Грамматчиков решил немедленно идти на помощь подорванному броненосцу. Стали сниматься с якоря. С томительной медленностью выходил из воды тяжелый якорь, когда японцы вновь торпедировали "Аскольд".
Мина скользнула вдоль правого борта "Аскольда" саженях в четырех от него и прошла под носом крейсера. На "Аскольде" раздалось громкое, восторженное "ура!". В то же время на глазах у всего экипажа стал выравниваться "Цесаревич".
- Должно быть, Федоров затопил отсеки и носовые коридоры, - вслух предположил Грамматчиков. - А все-таки давайте готовить вельботы на всякий случай.
Глава 8
ИНЖЕНЕР АНАСТАСОВ
Принять миноносцы в том виде, как предлагали заправилы Невского завода, инженер Анастасов не мог. Явившись к капитану первого ранга Яковлеву, командиру броненосца "Петропавловск", председателю комиссии по приемке миноносцев, молодой механик возмущенно заявил, что лучше пойдет в дисциплинарный батальон, чем подпишет акт о приемке того, что прибыло в Порт-Артур.
- Миноносцы, - угрюмо пояснил Анастасов, - двух категорий.
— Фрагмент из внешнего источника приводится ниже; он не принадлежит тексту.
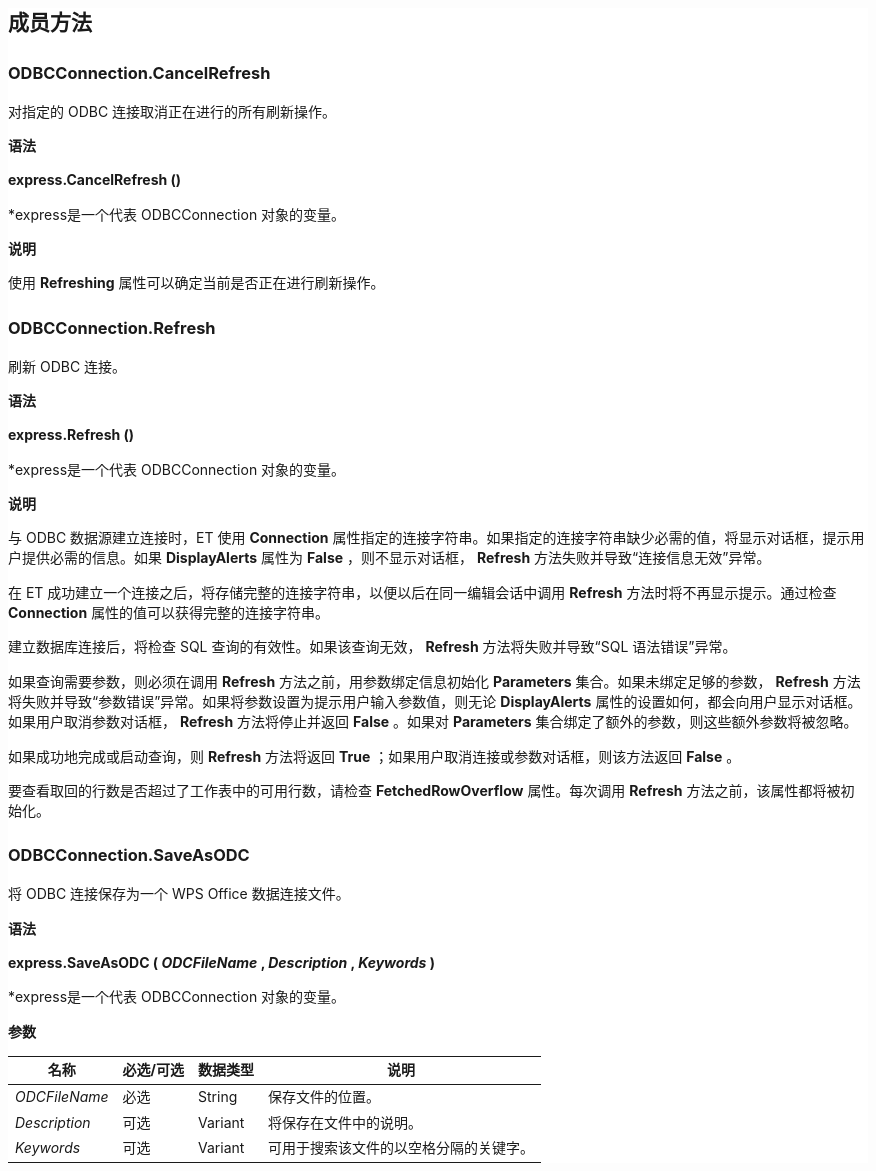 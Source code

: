 ## 成员方法

### ODBCConnection.CancelRefresh

对指定的 ODBC 连接取消正在进行的所有刷新操作。

**语法**

**express.CancelRefresh ()**

\*express是一个代表 ODBCConnection 对象的变量。

**说明**

使用 **Refreshing** 属性可以确定当前是否正在进行刷新操作。

### ODBCConnection.Refresh

刷新 ODBC 连接。

**语法**

**express.Refresh ()**

\*express是一个代表 ODBCConnection 对象的变量。

**说明**

与 ODBC 数据源建立连接时，ET 使用 **Connection** 属性指定的连接字符串。如果指定的连接字符串缺少必需的值，将显示对话框，提示用户提供必需的信息。如果 **DisplayAlerts** 属性为 **False** ，则不显示对话框， **Refresh** 方法失败并导致“连接信息无效”异常。

在 ET 成功建立一个连接之后，将存储完整的连接字符串，以便以后在同一编辑会话中调用 **Refresh** 方法时将不再显示提示。通过检查 **Connection** 属性的值可以获得完整的连接字符串。

建立数据库连接后，将检查 SQL 查询的有效性。如果该查询无效， **Refresh** 方法将失败并导致“SQL 语法错误”异常。

如果查询需要参数，则必须在调用 **Refresh** 方法之前，用参数绑定信息初始化 **Parameters** 集合。如果未绑定足够的参数， **Refresh** 方法将失败并导致“参数错误”异常。如果将参数设置为提示用户输入参数值，则无论 **DisplayAlerts** 属性的设置如何，都会向用户显示对话框。如果用户取消参数对话框， **Refresh** 方法将停止并返回 **False** 。如果对 **Parameters** 集合绑定了额外的参数，则这些额外参数将被忽略。

如果成功地完成或启动查询，则 **Refresh** 方法将返回 **True** ；如果用户取消连接或参数对话框，则该方法返回 **False** 。

要查看取回的行数是否超过了工作表中的可用行数，请检查 **FetchedRowOverflow** 属性。每次调用 **Refresh** 方法之前，该属性都将被初始化。

### ODBCConnection.SaveAsODC

将 ODBC 连接保存为一个 WPS Office 数据连接文件。

**语法**

**express.SaveAsODC ( *ODCFileName* , *Description* , *Keywords* )**

\*express是一个代表 ODBCConnection 对象的变量。

**参数**

| 名称          | 必选/可选 | 数据类型 | 说明                                   |
|---------------|-----------|----------|----------------------------------------|
| *ODCFileName* | 必选      | String   | 保存文件的位置。                       |
| *Description* | 可选      | Variant  | 将保存在文件中的说明。                 |
| *Keywords*    | 可选      | Variant  | 可用于搜索该文件的以空格分隔的关键字。 |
Более крупные, как видно английской постройки, привезены из Кронштадта. Вторые, так называемые русские, постройки Альберта и Гиппиуса, доставлены из Петербурга. Но те и другие - позор для военной промышленности: испорчены котлы, текут трубки. Из четырнадцати миноносцев Невского завода два - просто железный лом. Удастся ли что-нибудь собрать из остальных, соответствуют ли они кондициям, сказать невозможно, так как чертежи отсутствуют.
По предложению председателя комиссии наместник распорядился послать инженер-механика Анастасова в Петербург для получения в Адмиралтействе чертежей и проверки кондиций. За два дня до отъезда Владимир Спиридонович получил от матери письмо, из которого он узнал ее новый адрес в столице.